Он шагает из угла в угол.

– Кстати, знаете ли вы, кто сидел раньше в этой камере? Патриарх Тихон… Передо мною стоит дилемма. Для меня ясно, что я ошибался, что мы все ошибались… Одно из двух: либо умереть, не признаваясь в своей ошибке, и смертью своей снова звать на борьбу, а борьбу эту я считаю уже бесплодной, если не вредной, – или иметь мужество умереть, признавшись в своем заблуждении. В первом случае за границей заклеймят моих «палачей». Но еще тысячи русских людей погибнут зря, без пользы для России. Во втором случае – заклеймят мою память… Чтобы понять, что мы совершенно побеждены, надо бороться так, как боролся я, надо пережить крушение последних надежд, как я его пережил в Минске, и быть здесь, в России. Пусть в тюрьме, но в России… В 1922 году почти остановился приток эмигрантов. В 1924-м русские не покидают России, хотя Наркоминдел выдает теперь заграничные паспорта. Что же до эмиграции, то она живет воспоминанием о терроре и гражданской войне. Люди, приезжавшие в последнее время из России, в один голос рассказывали, что многое изменилось, но мы считали, что они «куплены Москвой». Мы не верили ни фактам, ни статистическим данным. «Ах, Советы экспортируют хлеб!» – иронизировали мы. «Какой же может быть экспорт, если крестьяне не засевают полей?..» Но поля засеяны, и 1924 год не похож на 1920-й…

Да, завтра меня судят… И для меня, старого революционера, ясно, что я шел против народа, то есть против рабочих и крестьян».

Как легко поддается Савинков советской пропаганде, когда это в его интересах!

Нет тюрем?

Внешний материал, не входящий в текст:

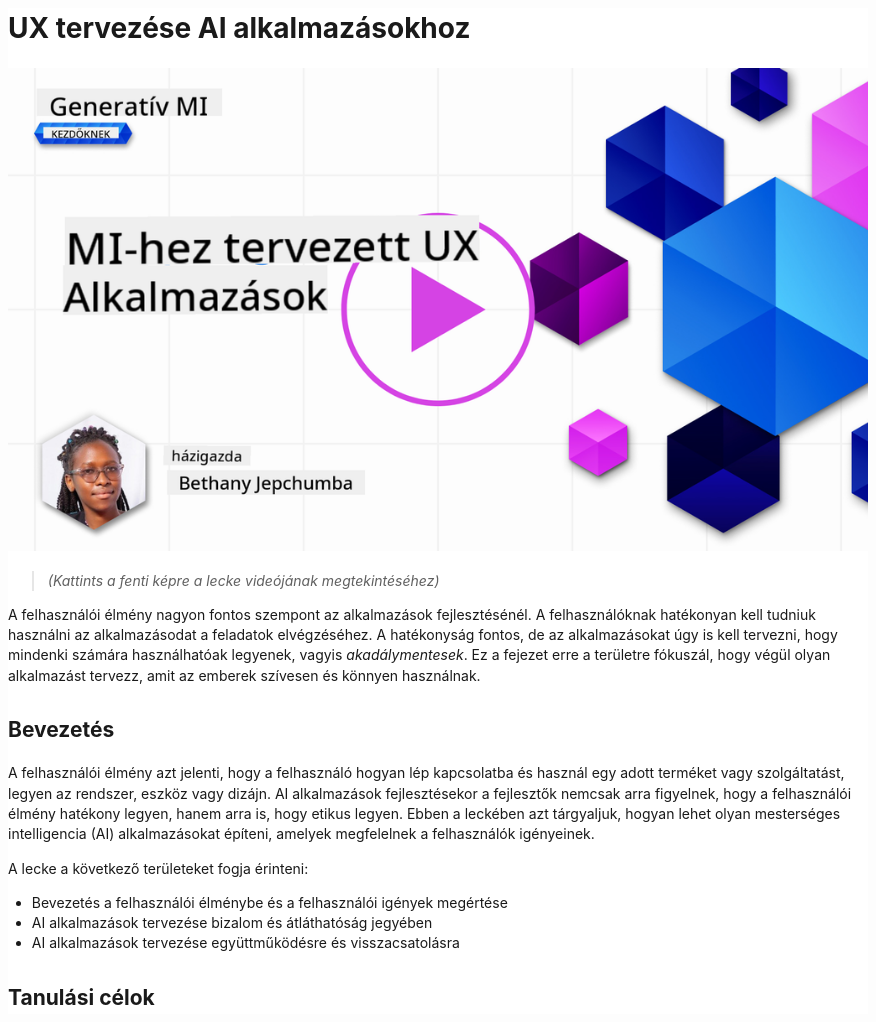 
# UX tervezése AI alkalmazásokhoz

[![Designing UX for AI Applications](../../../translated_images/12-lesson-banner.c53c3c7c802e8f563953ce388f6a987ca493472c724d924b060be470951c53c8.hu.png)](https://aka.ms/gen-ai-lesson12-gh?WT.mc_id=academic-105485-koreyst)

> _(Kattints a fenti képre a lecke videójának megtekintéséhez)_

A felhasználói élmény nagyon fontos szempont az alkalmazások fejlesztésénél. A felhasználóknak hatékonyan kell tudniuk használni az alkalmazásodat a feladatok elvégzéséhez. A hatékonyság fontos, de az alkalmazásokat úgy is kell tervezni, hogy mindenki számára használhatóak legyenek, vagyis _akadálymentesek_. Ez a fejezet erre a területre fókuszál, hogy végül olyan alkalmazást tervezz, amit az emberek szívesen és könnyen használnak.

## Bevezetés

A felhasználói élmény azt jelenti, hogy a felhasználó hogyan lép kapcsolatba és használ egy adott terméket vagy szolgáltatást, legyen az rendszer, eszköz vagy dizájn. AI alkalmazások fejlesztésekor a fejlesztők nemcsak arra figyelnek, hogy a felhasználói élmény hatékony legyen, hanem arra is, hogy etikus legyen. Ebben a leckében azt tárgyaljuk, hogyan lehet olyan mesterséges intelligencia (AI) alkalmazásokat építeni, amelyek megfelelnek a felhasználók igényeinek.

A lecke a következő területeket fogja érinteni:

- Bevezetés a felhasználói élménybe és a felhasználói igények megértése
- AI alkalmazások tervezése bizalom és átláthatóság jegyében
- AI alkalmazások tervezése együttműködésre és visszacsatolásra

## Tanulási célok
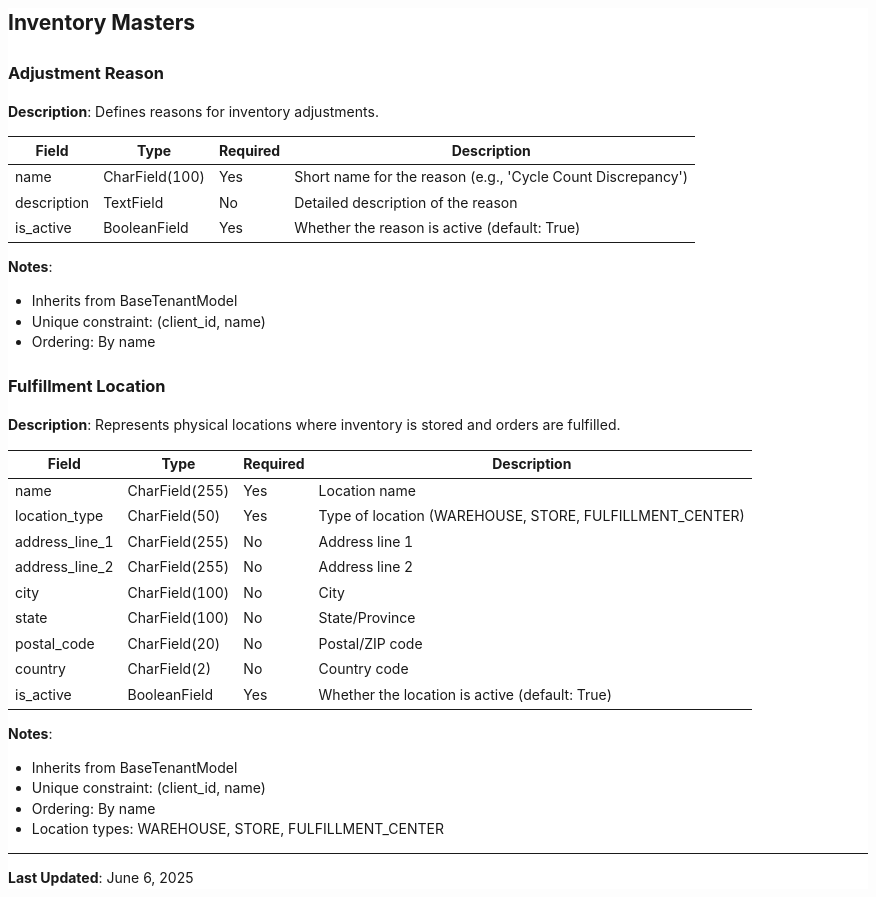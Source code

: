 
## Inventory Masters

### Adjustment Reason

**Description**: Defines reasons for inventory adjustments.

| Field | Type | Required | Description |
|-------|------|----------|-------------|
| name | CharField(100) | Yes | Short name for the reason (e.g., 'Cycle Count Discrepancy') |
| description | TextField | No | Detailed description of the reason |
| is_active | BooleanField | Yes | Whether the reason is active (default: True) |

**Notes**:
- Inherits from BaseTenantModel
- Unique constraint: (client_id, name)
- Ordering: By name

### Fulfillment Location

**Description**: Represents physical locations where inventory is stored and orders are fulfilled.

| Field | Type | Required | Description |
|-------|------|----------|-------------|
| name | CharField(255) | Yes | Location name |
| location_type | CharField(50) | Yes | Type of location (WAREHOUSE, STORE, FULFILLMENT_CENTER) |
| address_line_1 | CharField(255) | No | Address line 1 |
| address_line_2 | CharField(255) | No | Address line 2 |
| city | CharField(100) | No | City |
| state | CharField(100) | No | State/Province |
| postal_code | CharField(20) | No | Postal/ZIP code |
| country | CharField(2) | No | Country code |
| is_active | BooleanField | Yes | Whether the location is active (default: True) |

**Notes**:
- Inherits from BaseTenantModel
- Unique constraint: (client_id, name)
- Ordering: By name
- Location types: WAREHOUSE, STORE, FULFILLMENT_CENTER

---

**Last Updated**: June 6, 2025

И тюрьмы полнились, и страна все больше обрастала колючей проволокой концлагерей. Эсеры? Истреблялись, хоть и постепенно, но повсеместно и поголовно, как, впрочем, и все другие социалисты, кроме коммунистов. С 1922-го нет эмиграции? Именно в этом году из страны были насильственно высланы лучшие представители научной и творческой интеллигенции – целый «философский пароход». «В 1924-м русские не покидают России…» – попробовали бы! Что же до «засеянных полей», то на то они и крестьяне, чтобы сеять и жать, – ради хлеба насущного, а не родной советской власти. А голод придет – когда эта власть обрушит на народ сплошную коллективизацию, новую, самую страшную волну террора.